# Stored data
######

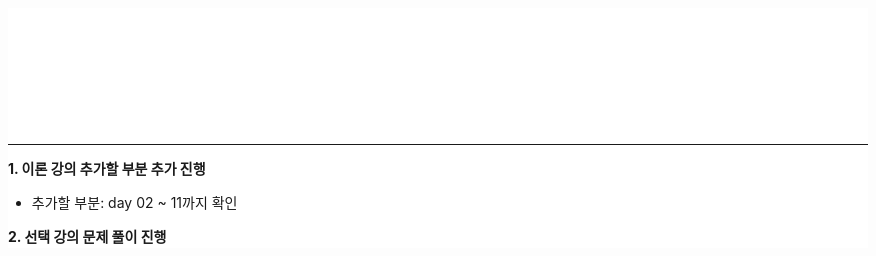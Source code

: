 <br>
<br>
<br>
<br>
<br>
<br>

---

**1. 이론 강의 추가할 부분 추가 진행**

- 추가할 부분: day 02 ~ 11까지 확인

**2. 선택 강의 문제 풀이 진행**
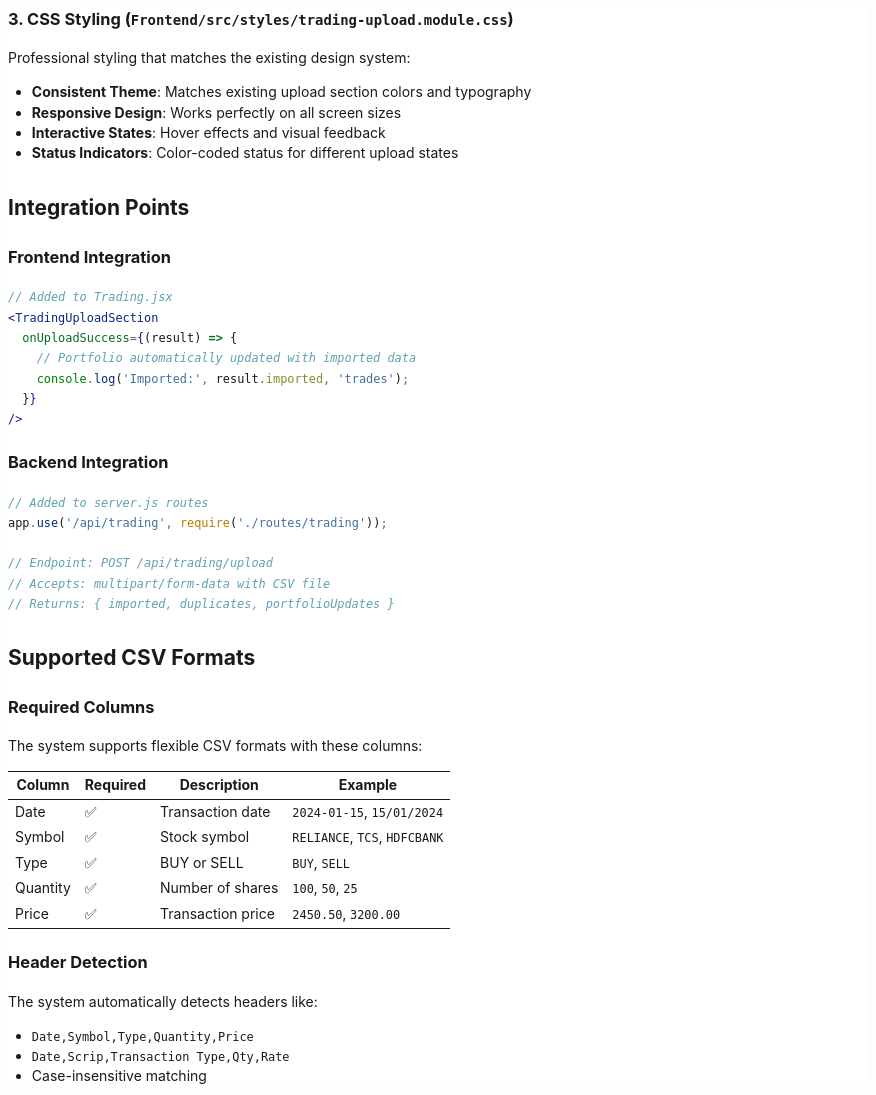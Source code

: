 ### 3. CSS Styling (`Frontend/src/styles/trading-upload.module.css`)

Professional styling that matches the existing design system:

- **Consistent Theme**: Matches existing upload section colors and typography
- **Responsive Design**: Works perfectly on all screen sizes
- **Interactive States**: Hover effects and visual feedback
- **Status Indicators**: Color-coded status for different upload states

## Integration Points

### **Frontend Integration**
```jsx
// Added to Trading.jsx
<TradingUploadSection
  onUploadSuccess={(result) => {
    // Portfolio automatically updated with imported data
    console.log('Imported:', result.imported, 'trades');
  }}
/>
```

### **Backend Integration**
```javascript
// Added to server.js routes
app.use('/api/trading', require('./routes/trading'));

// Endpoint: POST /api/trading/upload
// Accepts: multipart/form-data with CSV file
// Returns: { imported, duplicates, portfolioUpdates }
```

## Supported CSV Formats

### **Required Columns**
The system supports flexible CSV formats with these columns:

| Column | Required | Description | Example |
|--------|----------|-------------|---------|
| Date | ✅ | Transaction date | `2024-01-15`, `15/01/2024` |
| Symbol | ✅ | Stock symbol | `RELIANCE`, `TCS`, `HDFCBANK` |
| Type | ✅ | BUY or SELL | `BUY`, `SELL` |
| Quantity | ✅ | Number of shares | `100`, `50`, `25` |
| Price | ✅ | Transaction price | `2450.50`, `3200.00` |

### **Header Detection**
The system automatically detects headers like:
- `Date,Symbol,Type,Quantity,Price`
- `Date,Scrip,Transaction Type,Qty,Rate`
- Case-insensitive matching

######

# The task
In the entries above, some lines hold the string "Symbol". Copy each of them.

# Solution
| Symbol | ✅ | Stock symbol | `RELIANCE`, `TCS`, `HDFCBANK` |
- `Date,Symbol,Type,Quantity,Price`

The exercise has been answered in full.